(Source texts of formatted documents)
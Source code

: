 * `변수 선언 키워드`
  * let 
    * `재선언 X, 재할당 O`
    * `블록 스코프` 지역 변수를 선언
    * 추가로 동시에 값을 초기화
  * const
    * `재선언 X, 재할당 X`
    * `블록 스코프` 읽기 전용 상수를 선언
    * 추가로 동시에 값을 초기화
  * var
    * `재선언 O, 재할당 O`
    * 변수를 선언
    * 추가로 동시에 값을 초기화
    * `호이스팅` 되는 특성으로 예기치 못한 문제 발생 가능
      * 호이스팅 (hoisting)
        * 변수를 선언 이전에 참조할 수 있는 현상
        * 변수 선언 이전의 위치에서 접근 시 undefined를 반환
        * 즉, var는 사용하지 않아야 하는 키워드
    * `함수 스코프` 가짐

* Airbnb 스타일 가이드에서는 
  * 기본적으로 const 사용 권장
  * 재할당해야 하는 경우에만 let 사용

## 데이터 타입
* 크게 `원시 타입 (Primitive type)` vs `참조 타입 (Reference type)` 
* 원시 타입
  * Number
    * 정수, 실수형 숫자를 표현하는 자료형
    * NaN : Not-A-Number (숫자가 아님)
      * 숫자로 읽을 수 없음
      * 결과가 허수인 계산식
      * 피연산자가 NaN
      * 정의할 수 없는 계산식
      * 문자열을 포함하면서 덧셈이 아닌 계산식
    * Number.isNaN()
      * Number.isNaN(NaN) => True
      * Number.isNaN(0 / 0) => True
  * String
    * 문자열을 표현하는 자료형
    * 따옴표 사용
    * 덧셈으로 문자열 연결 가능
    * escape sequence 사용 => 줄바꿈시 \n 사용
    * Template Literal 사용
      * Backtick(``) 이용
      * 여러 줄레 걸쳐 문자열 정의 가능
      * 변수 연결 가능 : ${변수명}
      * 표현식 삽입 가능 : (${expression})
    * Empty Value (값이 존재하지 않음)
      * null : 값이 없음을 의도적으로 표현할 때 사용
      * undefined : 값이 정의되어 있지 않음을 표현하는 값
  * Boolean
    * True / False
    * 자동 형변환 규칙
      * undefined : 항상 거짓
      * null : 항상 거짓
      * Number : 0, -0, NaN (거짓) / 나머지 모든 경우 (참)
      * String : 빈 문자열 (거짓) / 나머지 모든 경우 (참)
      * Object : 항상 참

---

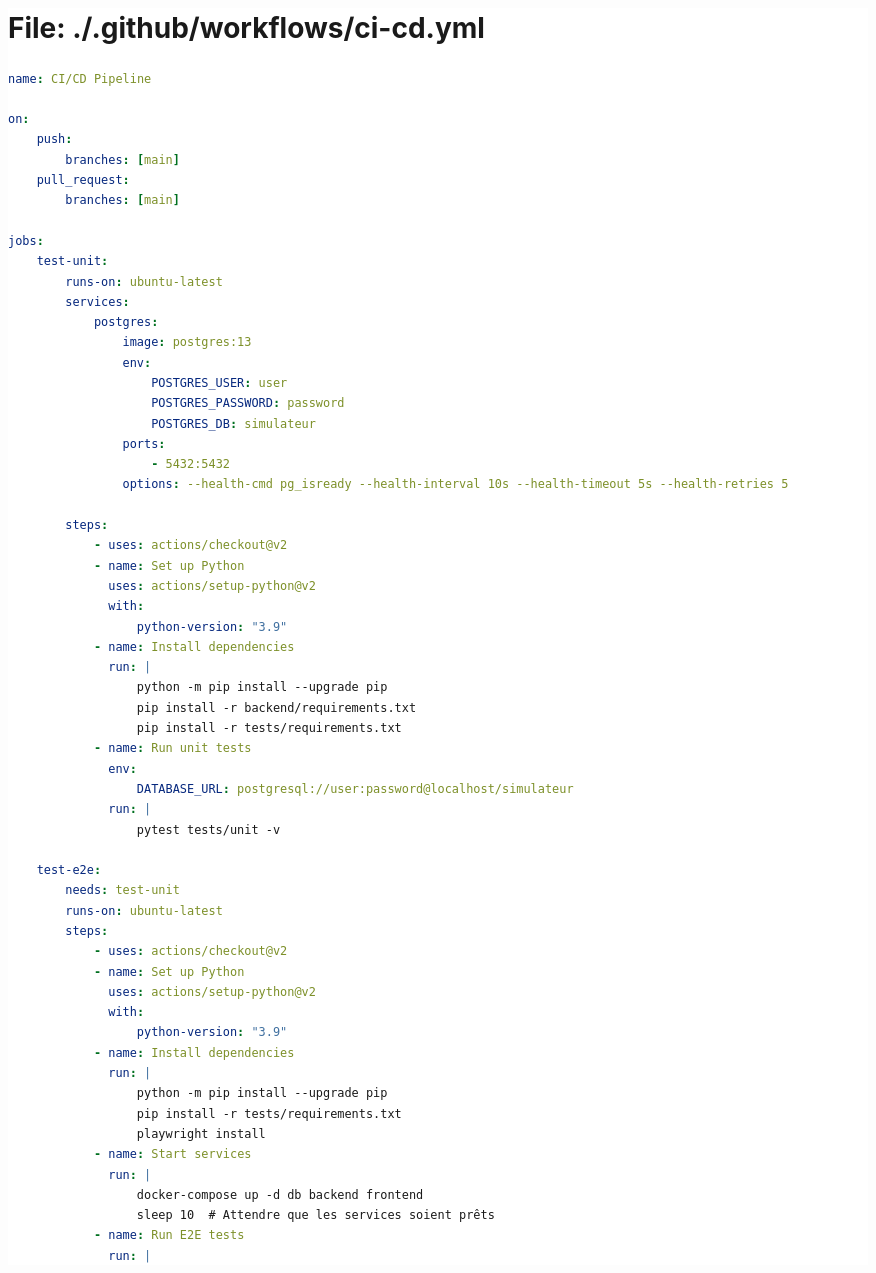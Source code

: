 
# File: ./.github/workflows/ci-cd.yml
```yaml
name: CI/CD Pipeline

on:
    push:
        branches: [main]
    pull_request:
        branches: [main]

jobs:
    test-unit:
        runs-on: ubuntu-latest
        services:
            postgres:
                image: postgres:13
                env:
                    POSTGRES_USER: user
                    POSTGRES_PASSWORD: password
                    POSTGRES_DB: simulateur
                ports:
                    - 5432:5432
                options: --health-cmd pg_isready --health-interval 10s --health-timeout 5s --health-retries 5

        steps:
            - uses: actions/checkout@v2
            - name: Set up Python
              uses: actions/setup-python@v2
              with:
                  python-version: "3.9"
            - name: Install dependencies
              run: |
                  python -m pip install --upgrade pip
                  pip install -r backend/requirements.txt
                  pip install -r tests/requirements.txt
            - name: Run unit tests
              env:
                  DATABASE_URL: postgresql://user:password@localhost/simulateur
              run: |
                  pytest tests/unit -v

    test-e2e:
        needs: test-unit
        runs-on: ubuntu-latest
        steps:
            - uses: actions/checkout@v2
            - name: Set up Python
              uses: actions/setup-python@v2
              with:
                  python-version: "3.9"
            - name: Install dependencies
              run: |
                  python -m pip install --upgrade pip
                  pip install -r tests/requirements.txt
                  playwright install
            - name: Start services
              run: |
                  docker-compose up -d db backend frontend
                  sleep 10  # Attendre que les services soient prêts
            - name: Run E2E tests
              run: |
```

▶ **What you are asked to do**
In the data above, which lines have "True"? Report each of them.

▶ **Your solution**
      * Number.isNaN(NaN) => True
      * Number.isNaN(0 / 0) => True
    * True / False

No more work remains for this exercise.